According to a city news release, the 30-year deal would require the city to reimburse Disneyland for any entertainment taxes levied on the resort. In exchange, Disneyland would embark on an expansion of the resort valued at $1 billion and completed by Dec. 31, 2024, the release states.

The agreement, up for a council vote at its July 7 meeting, would extend a current reimbursement requirement on entertainment taxes that goes back to 1996 and runs through 2016. That deal was part of a half-billion dollar expansion of the resort district.

City officials are pitching this new deal as an investment that will increase tax revenue due to the additional tourism from Disneyland’s investment. The news release claims a KPMG study completed for Disneyland shows the proposed resort expansion would result in $600 million in new revenue over the next 40 years.

“This proposed entertainment tax policy is a pragmatic way to facilitate investment and future revenue for City services,” Interim City Manager Paul Emery states in the news release.

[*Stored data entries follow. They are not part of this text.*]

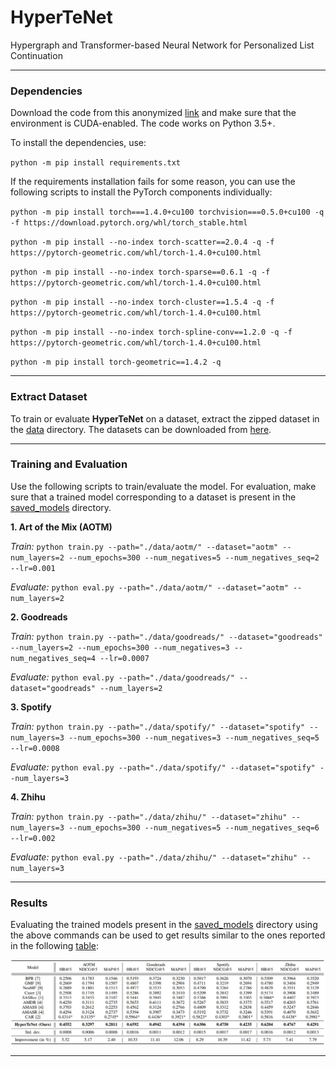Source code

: # HyperTeNet
Hypergraph and Transformer-based Neural Network for Personalized List Continuation

------------
### Dependencies
Download the code from this anonymized
[link](https://drive.google.com/file/d/1LN2EcGuj0zDw9M1WYv6nuHi6rkwtolAH/view?usp=sharing)
and make sure that the environment is CUDA-enabled. The code works on
Python 3.5+.

To install the dependencies, use:

`python -m pip install requirements.txt`

If the requirements installation fails for some reason, you can use the
following scripts to install the PyTorch components individually:

`python -m pip install torch===1.4.0+cu100 torchvision===0.5.0+cu100 -q
-f https://download.pytorch.org/whl/torch_stable.html`

`python -m pip install --no-index torch-scatter==2.0.4 -q -f
https://pytorch-geometric.com/whl/torch-1.4.0+cu100.html`

`python -m pip install --no-index torch-sparse==0.6.1 -q -f
https://pytorch-geometric.com/whl/torch-1.4.0+cu100.html`

`python -m pip install --no-index torch-cluster==1.5.4 -q -f
https://pytorch-geometric.com/whl/torch-1.4.0+cu100.html `

`python -m pip install --no-index torch-spline-conv==1.2.0 -q -f
https://pytorch-geometric.com/whl/torch-1.4.0+cu100.html`

`python -m pip install torch-geometric==1.4.2 -q`

------------
### Extract Dataset
To train or evaluate **HyperTeNet** on a dataset, extract the zipped
dataset in the [data](data/) directory. The datasets can be downloaded
from [here](https://drive.google.com/drive/folders/1ravjFWBgUb_cgpn2Z00ELKyY3CNQXqiv?usp=sharing).

------------
### Training and Evaluation
Use the following scripts to train/evaluate the model. For evaluation,
make sure that a trained model corresponding to a dataset is present in
the [saved_models](saved_models/) directory.

**1. Art of the Mix (AOTM)**

*Train:* `python train.py --path="./data/aotm/" --dataset="aotm"
--num_layers=2 --num_epochs=300 --num_negatives=5 --num_negatives_seq=2
--lr=0.001`

*Evaluate:* `python eval.py --path="./data/aotm/" --dataset="aotm" --num_layers=2`

**2. Goodreads**

*Train:* `python train.py --path="./data/goodreads/"
--dataset="goodreads" --num_layers=2 --num_epochs=300 --num_negatives=3
--num_negatives_seq=4 --lr=0.0007`

*Evaluate:* `python eval.py --path="./data/goodreads/"
--dataset="goodreads" --num_layers=2`

**3. Spotify**

*Train:* `python train.py --path="./data/spotify/" --dataset="spotify"
--num_layers=3 --num_epochs=300 --num_negatives=3 --num_negatives_seq=5
--lr=0.0008`

*Evaluate:* `python eval.py --path="./data/spotify/" --dataset="spotify"
--num_layers=3`

**4. Zhihu**

*Train:* `python train.py --path="./data/zhihu/" --dataset="zhihu"
--num_layers=3 --num_epochs=300 --num_negatives=5 --num_negatives_seq=6
--lr=0.002`

*Evaluate:* `python eval.py --path="./data/zhihu/" --dataset="zhihu" --num_layers=3`

------------
### Results
Evaluating the trained models present in the
[saved_models](saved_models/) directory using the above commands can be
used to get results similar to the ones reported in the following
[table](images/results_table.jpg):

![results_table](images/results_table.jpg)

------------------
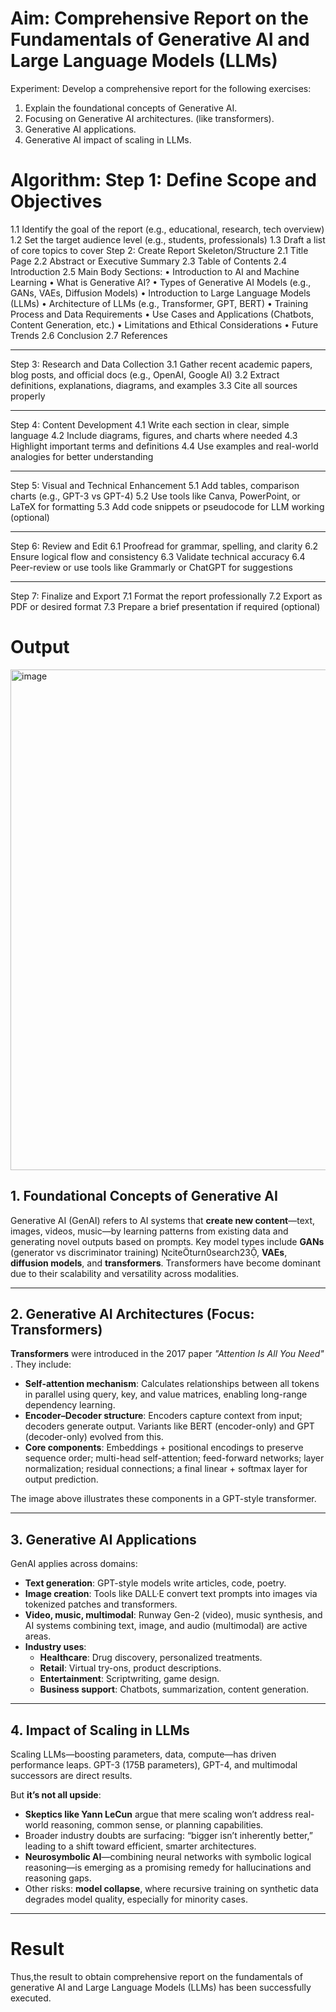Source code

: # Aim:	Comprehensive Report on the Fundamentals of Generative AI and Large Language Models (LLMs)
Experiment:
Develop a comprehensive report for the following exercises:
1.	Explain the foundational concepts of Generative AI. 
2.	Focusing on Generative AI architectures. (like transformers).
3.	Generative AI applications.
4.	Generative AI impact of scaling in LLMs.

# Algorithm: Step 1: Define Scope and Objectives
1.1 Identify the goal of the report (e.g., educational, research, tech overview)
1.2 Set the target audience level (e.g., students, professionals)
1.3 Draft a list of core topics to cover
Step 2: Create Report Skeleton/Structure
2.1 Title Page
2.2 Abstract or Executive Summary
2.3 Table of Contents
2.4 Introduction
2.5 Main Body Sections:
•	Introduction to AI and Machine Learning
•	What is Generative AI?
•	Types of Generative AI Models (e.g., GANs, VAEs, Diffusion Models)
•	Introduction to Large Language Models (LLMs)
•	Architecture of LLMs (e.g., Transformer, GPT, BERT)
•	Training Process and Data Requirements
•	Use Cases and Applications (Chatbots, Content Generation, etc.)
•	Limitations and Ethical Considerations
•	Future Trends
2.6 Conclusion
2.7 References
________________________________________
Step 3: Research and Data Collection
3.1 Gather recent academic papers, blog posts, and official docs (e.g., OpenAI, Google AI)
3.2 Extract definitions, explanations, diagrams, and examples
3.3 Cite all sources properly
________________________________________
Step 4: Content Development
4.1 Write each section in clear, simple language
4.2 Include diagrams, figures, and charts where needed
4.3 Highlight important terms and definitions
4.4 Use examples and real-world analogies for better understanding
________________________________________
Step 5: Visual and Technical Enhancement
5.1 Add tables, comparison charts (e.g., GPT-3 vs GPT-4)
5.2 Use tools like Canva, PowerPoint, or LaTeX for formatting
5.3 Add code snippets or pseudocode for LLM working (optional)
________________________________________
Step 6: Review and Edit
6.1 Proofread for grammar, spelling, and clarity
6.2 Ensure logical flow and consistency
6.3 Validate technical accuracy
6.4 Peer-review or use tools like Grammarly or ChatGPT for suggestions
________________________________________
Step 7: Finalize and Export
7.1 Format the report professionally
7.2 Export as PDF or desired format
7.3 Prepare a brief presentation if required (optional)



# Output
<img width="1001" height="801" alt="image" src="https://github.com/user-attachments/assets/3e0c2a26-f181-413e-99de-f1551bff53e1" />


## 1. Foundational Concepts of Generative AI  
Generative AI (GenAI) refers to AI systems that **create new content**—text, images, videos, music—by learning patterns from existing data and generating novel outputs based on prompts. Key model types include **GANs** (generator vs discriminator training) citeturn0search23, **VAEs**, **diffusion models**, and **transformers**. Transformers have become dominant due to their scalability and versatility across modalities.

---

## 2. Generative AI Architectures (Focus: Transformers)  
**Transformers** were introduced in the 2017 paper *"Attention Is All You Need"* . They include:

- **Self-attention mechanism**: Calculates relationships between all tokens in parallel using query, key, and value matrices, enabling long-range dependency learning.
- **Encoder–Decoder structure**: Encoders capture context from input; decoders generate output. Variants like BERT (encoder-only) and GPT (decoder-only) evolved from this.
- **Core components**: Embeddings + positional encodings to preserve sequence order; multi-head self-attention; feed-forward networks; layer normalization; residual connections; a final linear + softmax layer for output prediction.

The image above illustrates these components in a GPT-style transformer.

---

## 3. Generative AI Applications  
GenAI applies across domains:

- **Text generation**: GPT-style models write articles, code, poetry.
- **Image creation**: Tools like DALL·E convert text prompts into images via tokenized patches and transformers. 
- **Video, music, multimodal**: Runway Gen-2 (video), music synthesis, and AI systems combining text, image, and audio (multimodal) are active areas.
- **Industry uses**:  
  - **Healthcare**: Drug discovery, personalized treatments.  
  - **Retail**: Virtual try-ons, product descriptions.  
  - **Entertainment**: Scriptwriting, game design.  
  - **Business support**: Chatbots, summarization, content generation.

---

## 4. Impact of Scaling in LLMs  
Scaling LLMs—boosting parameters, data, compute—has driven performance leaps. GPT-3 (175B parameters), GPT-4, and multimodal successors are direct results.

But **it’s not all upside**:

- **Skeptics like Yann LeCun** argue that mere scaling won’t address real-world reasoning, common sense, or planning capabilities.  
- Broader industry doubts are surfacing: “bigger isn’t inherently better,” leading to a shift toward efficient, smarter architectures. 
- **Neurosymbolic AI**—combining neural networks with symbolic logical reasoning—is emerging as a promising remedy for hallucinations and reasoning gaps. 
- Other risks: **model collapse**, where recursive training on synthetic data degrades model quality, especially for minority cases.

---

# Result
Thus,the result to obtain comprehensive report on the fundamentals of generative AI and Large Language Models (LLMs) has been successfully executed.
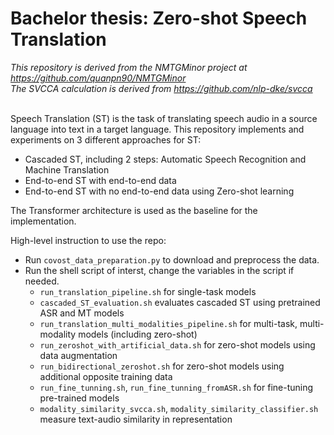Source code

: # Bachelor thesis: Zero-shot Speech Translation

<em> This repository is derived from the NMTGMinor project at 
https://github.com/quanpn90/NMTGMinor <br/>
The SVCCA calculation is derived from https://github.com/nlp-dke/svcca
</em> <br/><br/>

Speech Translation (ST) is the task of translating speech audio in a source language into text in a target language. This repository implements and experiments on 3 different approaches for ST:
- Cascaded ST, including 2 steps: Automatic Speech Recognition and Machine Translation
- End-to-end ST with end-to-end data
- End-to-end ST with no end-to-end data using Zero-shot learning

The Transformer architecture is used as the baseline for the implementation.


High-level instruction to use the repo:
- Run `covost_data_preparation.py` to download and preprocess the data.
- Run the shell script of interst, change the variables in the script if needed.
	- `run_translation_pipeline.sh` for single-task models
	- `cascaded_ST_evaluation.sh` evaluates cascaded ST using pretrained ASR and MT models
	- `run_translation_multi_modalities_pipeline.sh` for multi-task, multi-modality models (including zero-shot)
	- `run_zeroshot_with_artificial_data.sh` for zero-shot models using data augmentation
	- `run_bidirectional_zeroshot.sh` for zero-shot models using additional opposite training data
	- `run_fine_tunning.sh`, `run_fine_tunning_fromASR.sh` for fine-tuning pre-trained models
	- `modality_similarity_svcca.sh`, `modality_similarity_classifier.sh` measure text-audio similarity in representation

Anaheim Mayor Tom Tait disagrees. He says the decision would “bind the hands” of future generations from being able to tap the largest financial well in the city during times of fiscal duress.

Tait pointed out that the city’s future budgets could be burdened by pension obligations and tax subsidies for hotels. He compared the possibility of an entertainment tax to a family “insurance policy.”

“Hopefully there won’t be a need. But if there is, the people, this City Council, should not give away that ability” to levy an entertainment tax, Tait said.

Disneyland officials refused to be interviewed by Voice of OC, instead emailing a statement from company President Michael Colglazier.

“We are asking city leaders to continue with a policy set two decades ago that has driven unprecedented job creation, growth, and prosperity, and enabled the city to invest in vital services that benefit every Anaheim resident,” Colglazier said in the statement.

The idea of an entertainment tax has been a politically charged issue in Anaheim. Under some tax proposals, visitors to Disneyland would be required to pay a $1 gate tax to get into the park.

Debate over such a tax has intensified since last November’s election, when voters passed a new governing structure that expands the council and requires council members to be elected by district, a system that advocates say would give greater representation to the city’s working-class Latino neighborhoods.

It’s no secret that some potential council candidates, like Los Amigos President Jose Moreno, have expressed support for an entertainment tax to fund city services for underserved neighborhoods.

Following the fall election, Councilwoman Kris Murray persuaded a majority of her council colleagues to back a proposal, dubbed the Anaheim Taxpayer Protection Act, that would require a two-thirds vote of City Council to put any tax measure before voters.

That proposal, which will be on the 2016 general election ballot, was timed to coincide with the implementation of district elections, leading many to speculate the move was payback to the resort, which spent hundreds of thousands of dollars promoting Murray and other council members’ election campaigns.

“What’s the rush here?” Moreno said. “We have to wonder, when they say Anaheim Taxpayer Protection Act, we’re not talking about Anaheim residents, we’re talking about Anaheim corporate interests, at the expense of Anaheim residents.”